### [Description of the task]
Give every entry again, exactly as it stands.
START Supplied data
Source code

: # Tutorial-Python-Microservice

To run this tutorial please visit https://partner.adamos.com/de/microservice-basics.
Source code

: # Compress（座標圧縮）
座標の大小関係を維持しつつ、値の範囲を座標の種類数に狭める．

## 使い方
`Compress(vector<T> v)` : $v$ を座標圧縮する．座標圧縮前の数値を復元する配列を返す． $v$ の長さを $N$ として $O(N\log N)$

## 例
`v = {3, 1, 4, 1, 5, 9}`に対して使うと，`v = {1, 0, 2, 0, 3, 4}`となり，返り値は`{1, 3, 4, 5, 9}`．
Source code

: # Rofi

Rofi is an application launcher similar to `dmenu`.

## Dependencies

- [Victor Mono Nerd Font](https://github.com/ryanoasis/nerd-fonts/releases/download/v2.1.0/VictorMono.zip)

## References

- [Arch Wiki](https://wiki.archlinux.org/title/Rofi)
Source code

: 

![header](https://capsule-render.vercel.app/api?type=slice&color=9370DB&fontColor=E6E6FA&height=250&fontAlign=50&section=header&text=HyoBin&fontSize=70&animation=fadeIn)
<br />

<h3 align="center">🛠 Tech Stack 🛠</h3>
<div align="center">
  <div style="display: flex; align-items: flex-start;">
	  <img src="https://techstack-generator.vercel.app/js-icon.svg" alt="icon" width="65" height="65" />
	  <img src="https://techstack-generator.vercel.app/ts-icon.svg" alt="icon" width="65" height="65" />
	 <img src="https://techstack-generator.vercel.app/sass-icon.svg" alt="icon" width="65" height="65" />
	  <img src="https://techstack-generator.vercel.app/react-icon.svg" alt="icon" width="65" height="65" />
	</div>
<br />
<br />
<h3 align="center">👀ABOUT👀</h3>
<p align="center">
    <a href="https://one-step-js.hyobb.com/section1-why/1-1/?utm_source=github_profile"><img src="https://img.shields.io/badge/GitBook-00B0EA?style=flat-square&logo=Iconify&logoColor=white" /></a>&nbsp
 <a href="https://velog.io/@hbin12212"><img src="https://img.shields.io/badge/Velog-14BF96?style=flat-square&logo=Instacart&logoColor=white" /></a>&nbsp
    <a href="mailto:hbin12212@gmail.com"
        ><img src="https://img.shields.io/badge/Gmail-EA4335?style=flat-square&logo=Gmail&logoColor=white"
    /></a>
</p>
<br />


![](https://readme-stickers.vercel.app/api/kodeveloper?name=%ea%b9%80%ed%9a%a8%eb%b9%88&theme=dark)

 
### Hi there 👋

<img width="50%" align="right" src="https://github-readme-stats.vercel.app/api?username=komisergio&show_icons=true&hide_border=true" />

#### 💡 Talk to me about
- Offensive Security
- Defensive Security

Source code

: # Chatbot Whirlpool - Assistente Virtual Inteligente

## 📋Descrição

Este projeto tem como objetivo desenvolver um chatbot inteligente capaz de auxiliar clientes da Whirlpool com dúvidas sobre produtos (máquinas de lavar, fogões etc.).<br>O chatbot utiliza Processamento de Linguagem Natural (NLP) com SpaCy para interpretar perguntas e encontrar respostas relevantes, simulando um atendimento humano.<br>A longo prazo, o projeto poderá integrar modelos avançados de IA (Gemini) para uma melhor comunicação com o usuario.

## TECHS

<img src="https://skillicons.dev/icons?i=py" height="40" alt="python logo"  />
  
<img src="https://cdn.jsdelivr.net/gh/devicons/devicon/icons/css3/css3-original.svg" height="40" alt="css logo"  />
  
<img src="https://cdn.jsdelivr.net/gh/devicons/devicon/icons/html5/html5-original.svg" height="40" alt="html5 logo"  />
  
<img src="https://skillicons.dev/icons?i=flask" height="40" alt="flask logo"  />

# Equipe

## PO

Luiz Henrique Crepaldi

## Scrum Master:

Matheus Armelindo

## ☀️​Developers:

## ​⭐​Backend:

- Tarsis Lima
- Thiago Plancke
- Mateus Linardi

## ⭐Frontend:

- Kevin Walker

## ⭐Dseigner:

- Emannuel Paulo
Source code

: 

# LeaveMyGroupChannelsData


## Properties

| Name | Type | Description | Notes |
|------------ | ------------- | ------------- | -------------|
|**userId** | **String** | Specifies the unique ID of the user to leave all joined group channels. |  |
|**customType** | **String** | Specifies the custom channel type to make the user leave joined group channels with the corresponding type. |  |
END Supplied data
### [Solution to the exercise]
Source code

: # Tutorial-Python-Microservice

To run this tutorial please visit https://partner.adamos.com/de/microservice-basics.
Source code

: # Compress（座標圧縮）
座標の大小関係を維持しつつ、値の範囲を座標の種類数に狭める．

## 使い方
`Compress(vector<T> v)` : $v$ を座標圧縮する．座標圧縮前の数値を復元する配列を返す． $v$ の長さを $N$ として $O(N\log N)$

## 例
`v = {3, 1, 4, 1, 5, 9}`に対して使うと，`v = {1, 0, 2, 0, 3, 4}`となり，返り値は`{1, 3, 4, 5, 9}`．
Source code

: # Rofi

Rofi is an application launcher similar to `dmenu`.

## Dependencies

- [Victor Mono Nerd Font](https://github.com/ryanoasis/nerd-fonts/releases/download/v2.1.0/VictorMono.zip)

## References

- [Arch Wiki](https://wiki.archlinux.org/title/Rofi)
Source code

: 

![header](https://capsule-render.vercel.app/api?type=slice&color=9370DB&fontColor=E6E6FA&height=250&fontAlign=50&section=header&text=HyoBin&fontSize=70&animation=fadeIn)
<br />

<h3 align="center">🛠 Tech Stack 🛠</h3>
<div align="center">
  <div style="display: flex; align-items: flex-start;">
	  <img src="https://techstack-generator.vercel.app/js-icon.svg" alt="icon" width="65" height="65" />
	  <img src="https://techstack-generator.vercel.app/ts-icon.svg" alt="icon" width="65" height="65" />
	 <img src="https://techstack-generator.vercel.app/sass-icon.svg" alt="icon" width="65" height="65" />
	  <img src="https://techstack-generator.vercel.app/react-icon.svg" alt="icon" width="65" height="65" />
	</div>
<br />
<br />
<h3 align="center">👀ABOUT👀</h3>
<p align="center">
    <a href="https://one-step-js.hyobb.com/section1-why/1-1/?utm_source=github_profile"><img src="https://img.shields.io/badge/GitBook-00B0EA?style=flat-square&logo=Iconify&logoColor=white" /></a>&nbsp
 <a href="https://velog.io/@hbin12212"><img src="https://img.shields.io/badge/Velog-14BF96?style=flat-square&logo=Instacart&logoColor=white" /></a>&nbsp
    <a href="mailto:hbin12212@gmail.com"
        ><img src="https://img.shields.io/badge/Gmail-EA4335?style=flat-square&logo=Gmail&logoColor=white"
    /></a>
</p>
<br />


![](https://readme-stickers.vercel.app/api/kodeveloper?name=%ea%b9%80%ed%9a%a8%eb%b9%88&theme=dark)

 
### Hi there 👋

<img width="50%" align="right" src="https://github-readme-stats.vercel.app/api?username=komisergio&show_icons=true&hide_border=true" />

#### 💡 Talk to me about
- Offensive Security
- Defensive Security

Source code

: # Chatbot Whirlpool - Assistente Virtual Inteligente

## 📋Descrição

Este projeto tem como objetivo desenvolver um chatbot inteligente capaz de auxiliar clientes da Whirlpool com dúvidas sobre produtos (máquinas de lavar, fogões etc.).<br>O chatbot utiliza Processamento de Linguagem Natural (NLP) com SpaCy para interpretar perguntas e encontrar respostas relevantes, simulando um atendimento humano.<br>A longo prazo, o projeto poderá integrar modelos avançados de IA (Gemini) para uma melhor comunicação com o usuario.

## TECHS

<img src="https://skillicons.dev/icons?i=py" height="40" alt="python logo"  />
  
<img src="https://cdn.jsdelivr.net/gh/devicons/devicon/icons/css3/css3-original.svg" height="40" alt="css logo"  />
  
<img src="https://cdn.jsdelivr.net/gh/devicons/devicon/icons/html5/html5-original.svg" height="40" alt="html5 logo"  />
  
<img src="https://skillicons.dev/icons?i=flask" height="40" alt="flask logo"  />

# Equipe

## PO

Luiz Henrique Crepaldi

## Scrum Master:

Matheus Armelindo

## ☀️​Developers:

## ​⭐​Backend:

- Tarsis Lima
- Thiago Plancke
- Mateus Linardi

## ⭐Frontend:

- Kevin Walker

## ⭐Dseigner:

- Emannuel Paulo
Source code

: 

# LeaveMyGroupChannelsData


## Properties

| Name | Type | Description | Notes |
|------------ | ------------- | ------------- | -------------|
|**userId** | **String** | Specifies the unique ID of the user to leave all joined group channels. |  |
|**customType** | **String** | Specifies the custom channel type to make the user leave joined group channels with the corresponding type. |  |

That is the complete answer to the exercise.